As this generator can generate lots of elements on demand I'm looking in Partitioner<string> and I have implemented a basic one which seems to also produce valid enumerators which together give the same amount of strings as calculated.
Now I want to test how this behaves if run parallel (again first testing for correct count):
MyGenerator generator = new MyGenerator();
MyPartitioner partitioner = new MyPartitioner(generator);
int isCount = partitioner.AsParallel().Count();
int shouldCount = generator.Count;
bool same = isCount == shouldCount; // false
I don't get why this count is not equal! What is the ParallelQuery<string> doing?
generator.Count() == generator.Count // true
partitioner.GetPartitions(xyz).Select(enumerator =>
{
int count = 0;
while (enumerator.MoveNext())
{
count++;
}
return count;
}).Sum() == generator.Count // true
So, I'm currently not seeing an error in my code. Next I tried to manualy count that ParallelQuery<string>:
int count = 0;
partitioner.AsParallel().ForAll(e => Interlocked.Increment(ref count));
count == generator.Count // true
Summed up: Everyone counts my enumerable correct, ParallelQuery.ForAll enumerates exactly generator.Count elements. But what does ParallelQuery.Count()?
If the correct count is something about 10k, ParallelQuery sees 40k.

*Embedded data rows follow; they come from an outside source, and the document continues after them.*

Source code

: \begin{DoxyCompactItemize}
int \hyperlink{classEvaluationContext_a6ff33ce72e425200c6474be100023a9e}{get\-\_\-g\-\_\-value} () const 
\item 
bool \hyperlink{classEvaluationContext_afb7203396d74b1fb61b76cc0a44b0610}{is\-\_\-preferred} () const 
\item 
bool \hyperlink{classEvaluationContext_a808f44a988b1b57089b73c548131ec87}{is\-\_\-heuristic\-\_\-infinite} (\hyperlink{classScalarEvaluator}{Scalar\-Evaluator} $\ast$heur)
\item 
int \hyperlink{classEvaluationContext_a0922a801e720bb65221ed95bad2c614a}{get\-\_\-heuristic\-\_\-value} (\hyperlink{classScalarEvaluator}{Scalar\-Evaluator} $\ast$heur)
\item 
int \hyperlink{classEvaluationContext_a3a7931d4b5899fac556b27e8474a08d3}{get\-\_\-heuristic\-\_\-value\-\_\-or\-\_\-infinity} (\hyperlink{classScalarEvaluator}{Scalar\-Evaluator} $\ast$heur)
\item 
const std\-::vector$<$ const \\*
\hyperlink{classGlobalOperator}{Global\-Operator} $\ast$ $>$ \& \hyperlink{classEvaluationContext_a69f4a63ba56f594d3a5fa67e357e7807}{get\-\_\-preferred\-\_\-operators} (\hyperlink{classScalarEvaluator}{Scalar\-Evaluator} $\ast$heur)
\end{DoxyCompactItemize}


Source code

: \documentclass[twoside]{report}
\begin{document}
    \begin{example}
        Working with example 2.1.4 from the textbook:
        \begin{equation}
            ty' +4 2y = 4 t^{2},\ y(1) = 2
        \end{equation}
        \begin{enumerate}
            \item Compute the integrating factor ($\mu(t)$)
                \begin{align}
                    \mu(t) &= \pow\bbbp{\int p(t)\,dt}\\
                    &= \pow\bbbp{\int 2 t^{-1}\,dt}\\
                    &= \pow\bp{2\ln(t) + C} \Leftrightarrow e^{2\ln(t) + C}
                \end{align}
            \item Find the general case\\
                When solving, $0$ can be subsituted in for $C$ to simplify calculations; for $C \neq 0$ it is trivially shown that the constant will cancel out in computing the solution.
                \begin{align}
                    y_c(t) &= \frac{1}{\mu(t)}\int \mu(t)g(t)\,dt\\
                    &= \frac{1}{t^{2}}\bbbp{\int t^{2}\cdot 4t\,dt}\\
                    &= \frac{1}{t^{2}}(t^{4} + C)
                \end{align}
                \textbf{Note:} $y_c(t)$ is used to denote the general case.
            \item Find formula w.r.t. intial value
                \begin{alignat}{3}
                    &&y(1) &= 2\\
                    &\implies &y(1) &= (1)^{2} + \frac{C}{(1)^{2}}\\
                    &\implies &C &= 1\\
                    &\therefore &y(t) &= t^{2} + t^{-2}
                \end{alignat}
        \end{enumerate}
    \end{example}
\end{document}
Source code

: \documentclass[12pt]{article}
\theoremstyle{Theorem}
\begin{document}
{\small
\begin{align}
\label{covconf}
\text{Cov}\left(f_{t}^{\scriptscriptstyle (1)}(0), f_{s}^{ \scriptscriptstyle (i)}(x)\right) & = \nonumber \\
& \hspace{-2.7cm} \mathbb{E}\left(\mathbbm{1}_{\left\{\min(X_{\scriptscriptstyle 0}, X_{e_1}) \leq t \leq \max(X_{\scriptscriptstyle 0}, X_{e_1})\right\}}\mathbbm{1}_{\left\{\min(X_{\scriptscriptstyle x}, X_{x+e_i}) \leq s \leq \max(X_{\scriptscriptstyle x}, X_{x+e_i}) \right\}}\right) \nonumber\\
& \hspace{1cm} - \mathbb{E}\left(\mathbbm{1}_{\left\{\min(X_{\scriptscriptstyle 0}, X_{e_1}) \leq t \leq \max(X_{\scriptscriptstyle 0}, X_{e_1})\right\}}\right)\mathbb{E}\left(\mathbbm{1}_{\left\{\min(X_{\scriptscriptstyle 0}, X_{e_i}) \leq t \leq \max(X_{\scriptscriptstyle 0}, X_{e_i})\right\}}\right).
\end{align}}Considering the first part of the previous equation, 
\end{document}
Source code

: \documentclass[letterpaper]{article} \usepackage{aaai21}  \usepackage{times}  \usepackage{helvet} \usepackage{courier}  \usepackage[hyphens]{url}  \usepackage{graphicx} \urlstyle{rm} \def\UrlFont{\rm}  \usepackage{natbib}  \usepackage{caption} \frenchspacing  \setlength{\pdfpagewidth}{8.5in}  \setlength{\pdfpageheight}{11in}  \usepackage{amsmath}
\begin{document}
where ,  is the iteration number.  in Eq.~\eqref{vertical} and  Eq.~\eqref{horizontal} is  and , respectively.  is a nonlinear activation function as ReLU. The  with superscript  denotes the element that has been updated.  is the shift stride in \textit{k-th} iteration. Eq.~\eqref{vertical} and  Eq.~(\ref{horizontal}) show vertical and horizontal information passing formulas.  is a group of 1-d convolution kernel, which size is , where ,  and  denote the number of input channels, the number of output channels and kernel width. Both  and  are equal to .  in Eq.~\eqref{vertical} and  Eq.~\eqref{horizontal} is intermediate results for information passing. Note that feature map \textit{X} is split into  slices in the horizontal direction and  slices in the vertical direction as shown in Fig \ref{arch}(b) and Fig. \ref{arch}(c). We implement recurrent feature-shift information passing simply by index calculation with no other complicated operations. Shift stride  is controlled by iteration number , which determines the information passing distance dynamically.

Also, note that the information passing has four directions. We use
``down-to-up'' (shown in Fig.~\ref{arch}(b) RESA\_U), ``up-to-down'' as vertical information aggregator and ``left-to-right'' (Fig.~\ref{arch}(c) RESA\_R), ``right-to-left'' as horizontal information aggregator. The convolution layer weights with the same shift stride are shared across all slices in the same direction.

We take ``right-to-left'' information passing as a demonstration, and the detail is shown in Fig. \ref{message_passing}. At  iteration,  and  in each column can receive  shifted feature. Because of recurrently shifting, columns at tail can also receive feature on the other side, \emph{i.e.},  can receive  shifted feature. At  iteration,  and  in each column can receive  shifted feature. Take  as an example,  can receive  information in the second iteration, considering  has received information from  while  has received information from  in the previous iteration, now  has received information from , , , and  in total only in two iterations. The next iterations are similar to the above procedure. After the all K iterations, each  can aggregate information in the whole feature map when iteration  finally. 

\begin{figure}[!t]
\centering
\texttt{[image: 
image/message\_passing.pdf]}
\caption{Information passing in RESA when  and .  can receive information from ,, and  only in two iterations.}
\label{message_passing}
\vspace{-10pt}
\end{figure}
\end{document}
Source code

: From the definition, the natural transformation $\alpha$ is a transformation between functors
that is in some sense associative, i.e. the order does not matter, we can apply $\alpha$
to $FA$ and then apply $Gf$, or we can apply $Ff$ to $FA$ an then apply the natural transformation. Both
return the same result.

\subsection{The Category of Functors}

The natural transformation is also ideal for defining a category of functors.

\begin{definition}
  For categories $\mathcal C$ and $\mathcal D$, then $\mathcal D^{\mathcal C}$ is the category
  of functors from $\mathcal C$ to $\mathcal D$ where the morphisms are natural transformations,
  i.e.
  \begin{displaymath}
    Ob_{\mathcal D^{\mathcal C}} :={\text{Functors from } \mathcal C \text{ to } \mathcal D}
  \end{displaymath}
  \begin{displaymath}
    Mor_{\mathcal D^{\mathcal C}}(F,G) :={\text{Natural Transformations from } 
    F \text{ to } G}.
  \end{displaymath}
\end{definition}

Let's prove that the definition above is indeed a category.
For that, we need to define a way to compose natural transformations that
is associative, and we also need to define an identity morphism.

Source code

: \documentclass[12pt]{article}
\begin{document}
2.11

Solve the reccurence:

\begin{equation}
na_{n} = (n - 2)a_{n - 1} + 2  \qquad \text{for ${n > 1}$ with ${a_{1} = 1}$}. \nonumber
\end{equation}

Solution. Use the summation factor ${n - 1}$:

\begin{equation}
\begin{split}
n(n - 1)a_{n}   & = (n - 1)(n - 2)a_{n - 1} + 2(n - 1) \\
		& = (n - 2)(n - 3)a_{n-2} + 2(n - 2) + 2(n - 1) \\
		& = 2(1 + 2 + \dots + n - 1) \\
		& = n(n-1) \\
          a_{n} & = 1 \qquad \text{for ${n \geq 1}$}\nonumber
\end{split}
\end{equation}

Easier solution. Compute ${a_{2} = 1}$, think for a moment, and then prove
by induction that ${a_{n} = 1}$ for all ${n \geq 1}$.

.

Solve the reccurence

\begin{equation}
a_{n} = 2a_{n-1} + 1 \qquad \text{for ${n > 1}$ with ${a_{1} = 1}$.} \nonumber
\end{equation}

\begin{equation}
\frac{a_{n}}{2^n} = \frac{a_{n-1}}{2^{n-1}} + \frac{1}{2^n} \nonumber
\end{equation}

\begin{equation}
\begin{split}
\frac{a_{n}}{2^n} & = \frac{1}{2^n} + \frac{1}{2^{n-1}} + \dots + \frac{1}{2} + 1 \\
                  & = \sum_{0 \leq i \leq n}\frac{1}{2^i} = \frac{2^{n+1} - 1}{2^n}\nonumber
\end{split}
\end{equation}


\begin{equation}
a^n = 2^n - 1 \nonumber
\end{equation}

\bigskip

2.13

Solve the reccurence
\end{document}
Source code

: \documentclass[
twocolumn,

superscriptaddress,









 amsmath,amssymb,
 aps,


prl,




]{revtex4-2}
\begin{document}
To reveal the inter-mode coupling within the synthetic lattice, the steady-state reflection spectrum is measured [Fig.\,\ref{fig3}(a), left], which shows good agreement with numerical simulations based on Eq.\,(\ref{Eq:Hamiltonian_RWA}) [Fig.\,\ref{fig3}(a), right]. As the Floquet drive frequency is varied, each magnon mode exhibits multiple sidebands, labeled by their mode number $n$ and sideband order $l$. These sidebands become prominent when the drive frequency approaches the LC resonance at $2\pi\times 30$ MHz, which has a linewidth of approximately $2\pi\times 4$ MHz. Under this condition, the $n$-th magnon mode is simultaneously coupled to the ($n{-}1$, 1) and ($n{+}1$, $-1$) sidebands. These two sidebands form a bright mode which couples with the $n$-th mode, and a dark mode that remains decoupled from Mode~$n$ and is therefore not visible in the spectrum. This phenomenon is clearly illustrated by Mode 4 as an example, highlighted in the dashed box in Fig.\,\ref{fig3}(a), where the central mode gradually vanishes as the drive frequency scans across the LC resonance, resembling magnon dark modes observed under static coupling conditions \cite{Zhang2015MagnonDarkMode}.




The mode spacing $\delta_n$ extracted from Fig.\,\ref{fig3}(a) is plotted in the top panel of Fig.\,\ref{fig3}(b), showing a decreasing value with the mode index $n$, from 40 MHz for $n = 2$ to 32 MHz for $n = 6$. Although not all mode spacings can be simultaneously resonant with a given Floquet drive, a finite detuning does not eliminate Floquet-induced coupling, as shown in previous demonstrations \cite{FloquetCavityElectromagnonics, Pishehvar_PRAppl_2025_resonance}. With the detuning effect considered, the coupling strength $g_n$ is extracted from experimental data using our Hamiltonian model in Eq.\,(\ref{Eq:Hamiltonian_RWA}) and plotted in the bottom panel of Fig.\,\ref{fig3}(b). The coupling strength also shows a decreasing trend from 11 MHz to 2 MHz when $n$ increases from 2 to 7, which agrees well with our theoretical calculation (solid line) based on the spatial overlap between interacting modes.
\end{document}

internal sealed class PartialWordEnumerator : IEnumerator<string>
{
private object sync = new object();
private readonly IEnumerable<char> characters;
private readonly char[] limit;
private char[] buffer;
private IEnumerator<char>[] enumerators;
private int position = 0;
internal PartialWordEnumerator(IEnumerable<char> characters, char[] state, char[] limit)
{
this.characters = new List<char>(characters);
this.buffer = (char[])state.Clone();
if (limit != null)
{
this.limit = (char[])limit.Clone();
}
this.enumerators = new IEnumerator<char>[this.buffer.Length];
for (int i = 0; i < this.buffer.Length; i++)
{
this.enumerators[i] = SkipTo(state[i]);
}
}
private IEnumerator<char> SkipTo(char c)
{
IEnumerator<char> first = this.characters.GetEnumerator();
IEnumerator<char> second = this.characters.GetEnumerator();
while (second.MoveNext())
{
if (second.Current == c)
{
return first;
}
first.MoveNext();
}
throw new InvalidOperationException();
}
private bool ReachedLimit
{
get
{
if (this.limit == null)
{
return false;
}
for (int i = 0; i < this.buffer.Length; i++)
{
if (this.buffer[i] != this.limit[i])
{
return false;
}
}
return true;
}
}
public string Current
{
get
{
if (this.buffer == null)
{
throw new ObjectDisposedException(typeof(PartialWordEnumerator).FullName);
}
return new string(this.buffer);
}
}
object IEnumerator.Current
{
get { return this.Current; }
}
public bool MoveNext()
{
lock (this.sync)
{
if (this.position == this.buffer.Length)
{
this.position--;
}
if (this.position == -1)
{
return false;
}
IEnumerator<char> enumerator = this.enumerators[this.position];
if (enumerator.MoveNext())
{
this.buffer[this.position] = enumerator.Current;
this.position++;
if (this.position == this.buffer.Length)
{
return !this.ReachedLimit;
}
else
{
return this.MoveNext();
}
}
else
{
this.enumerators[this.position] = this.characters.GetEnumerator();
this.position--;
return this.MoveNext();
}
}
}
public void Dispose()
{
this.position = -1;
this.buffer = null;
}
public void Reset()
{
throw new NotSupportedException();
}
}
public override IList<IEnumerator<string>> GetPartitions(int partitionCount)
{
IEnumerator<string>[] enumerators = new IEnumerator<string>[partitionCount];
List<char> characters = new List<char>(this.generator.Characters);
int length = this.generator.Length;
int characterCount = this.generator.Characters.Count;
int steps = Math.Min(characterCount, partitionCount);
int skip = characterCount / steps;
for (int i = 0; i < steps; i++)
{
char c = characters[i * skip];
char[] state = new string(c, length).ToCharArray();
char[] limit = null;
if ((i + 1) * skip < characterCount)
{
c = characters[(i + 1) * skip];
limit = new string(c, length).ToCharArray();
}
if (i == steps - 1)
{
limit = null;
}
enumerators[i] = new PartialWordEnumerator(characters, state, limit);
}
for (int i = steps; i < partitionCount; i++)
{
enumerators[i] = Enumerable.Empty<string>().GetEnumerator();
}
return enumerators;
}
EDIT: I believe I have found the solution. According to the documentation on IEnumerable.MoveNext (emphasis mine):
If MoveNext passes the end of the collection, the enumerator is
positioned after the last element in the collection and MoveNext
returns false. When the enumerator is at this position, subsequent
calls to MoveNext also return false until Reset is called.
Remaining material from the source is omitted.